Collected data entries:
______

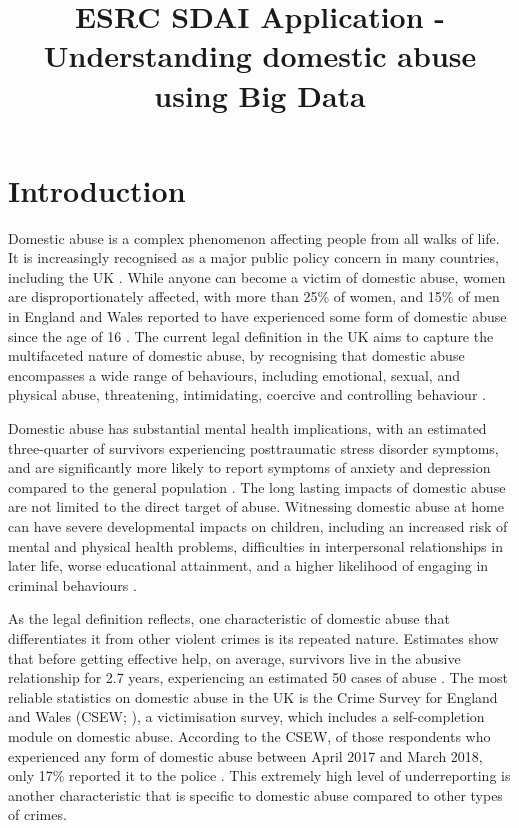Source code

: \documentclass[11pt, a4paper]{article}
\begin{document}
\title{ESRC SDAI Application - Understanding domestic abuse using Big Data}
\date{}
\maketitle

\section{Introduction}

Domestic abuse is a complex phenomenon affecting people from all walks of life. It is increasingly recognised as a major public policy concern in many countries, including the UK \cite{ep}. While anyone can become a victim of domestic abuse, women are disproportionately affected, with more than 25\% of women, and 15\% of men in England and Wales reported to have experienced some form of domestic abuse since the age of 16 \cite{ONS}.  The current legal definition in the UK aims to capture the multifaceted nature of domestic abuse, by recognising that domestic abuse encompasses a wide range of behaviours, including emotional, sexual, and physical abuse, threatening, intimidating, coercive and controlling behaviour \cite{govuk}. 

Domestic abuse has substantial mental health implications, with an estimated three-quarter of survivors experiencing posttraumatic stress disorder symptoms, and are significantly more likely to report symptoms of anxiety and depression compared to the general population \cite{ferrari}. The long lasting impacts of domestic abuse are not limited to the direct target of abuse. Witnessing domestic abuse at home can have severe developmental impacts on children, including an increased risk of mental and physical health problems, difficulties in interpersonal relationships in later life, worse educational attainment, and a higher likelihood of engaging in criminal behaviours \cite{callaghan}.

As the legal definition reflects, one characteristic of domestic abuse that differentiates it from other violent crimes is its repeated nature. Estimates show that before getting effective help, on average, survivors live in the abusive relationship for 2.7 years, experiencing an estimated 50 cases of abuse \cite{SafeLives2015}. The most reliable statistics on domestic abuse in the UK is the Crime Survey for England and Wales (CSEW; ), a victimisation survey, which includes a self-completion module on domestic abuse. According to the CSEW, of those respondents who experienced any form of domestic abuse between April 2017 and March 2018, only 17\% reported it to the police \cite{ONS}. This extremely high level of underreporting is another characteristic that is specific to domestic abuse compared to other types of crimes. 
\end{document}

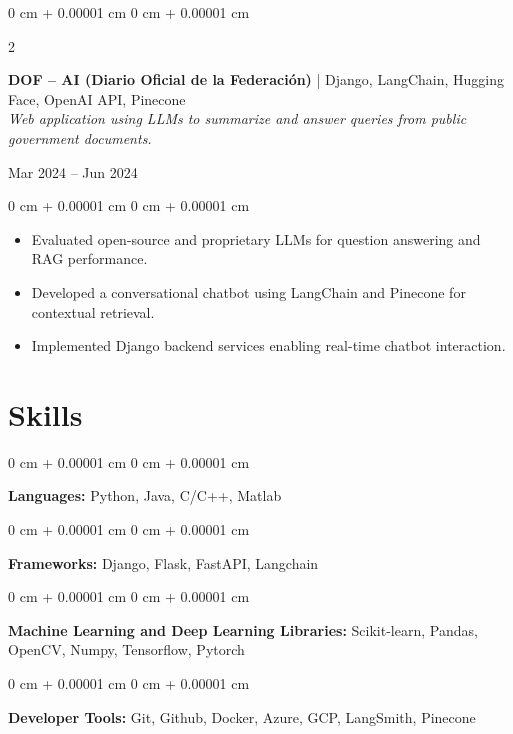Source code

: \documentclass[10pt, letterpaper]{article}
\newenvironment{highlights}{
	\begin{itemize}[
		topsep=0.10 cm,
		parsep=0.10 cm,
		partopsep=0pt,
		itemsep=0pt,
		leftmargin=0 cm + 10pt
		]
	}{
	\end{itemize}
} %
\newenvironment{onecolentry}{
	\begin{adjustwidth}{
			0 cm + 0.00001 cm
		}{
			0 cm + 0.00001 cm
		}
	}{
	\end{adjustwidth}
} %
\newenvironment{twocolentry}[2][]{
	\onecolentry
	\def\secondColumn{#2}
	\setcolumnwidth{\fill, 4.5 cm}
	\begin{paracol}{2}
	}{
		\switchcolumn \raggedleft \secondColumn
	\end{paracol}
	\endonecolentry
} %
\begin{document}
\vspace{0.20 cm}
\begin{twocolentry}{
		Mar 2024 – Jun 2024
	}
	\textbf{DOF – AI (Diario Oficial de la Federación)} | Django, LangChain, Hugging Face, OpenAI API, Pinecone\\
	\textit{Web application using LLMs to summarize and answer queries from public government documents.}
\end{twocolentry}

\vspace{0.10 cm}
\begin{onecolentry}
	\begin{highlights}
		\item Evaluated open-source and proprietary LLMs for question answering and RAG performance.
		\item Developed a conversational chatbot using LangChain and Pinecone for contextual retrieval.
		\item Implemented Django backend services enabling real-time chatbot interaction.
	\end{highlights}
\end{onecolentry}

	
	
	\section{Skills}
	
	
	\begin{onecolentry}
		\textbf{Languages:} Python, Java, C/C++, Matlab
	\end{onecolentry}
	
	\vspace{0.2 cm}
	
	\begin{onecolentry}
		\textbf{Frameworks:} Django, Flask, FastAPI, Langchain
	\end{onecolentry}
	
	\vspace{0.2 cm}
	
	\begin{onecolentry}
		\textbf{Machine Learning and Deep Learning Libraries:} Scikit-learn, Pandas, OpenCV, Numpy, Tensorflow, Pytorch
	\end{onecolentry}
	
	\vspace{0.2 cm}
	
	\begin{onecolentry}
		\textbf{Developer Tools:} Git, Github, Docker, Azure, GCP, LangSmith, Pinecone
	\end{onecolentry}
	
\end{document}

______

| HOW TO COMPLETE THIS TASK |
Filter the lines above, keeping and copying those that contain "adjustwidth".

| EXERCISE ANSWER |
	\begin{adjustwidth}{
	\end{adjustwidth}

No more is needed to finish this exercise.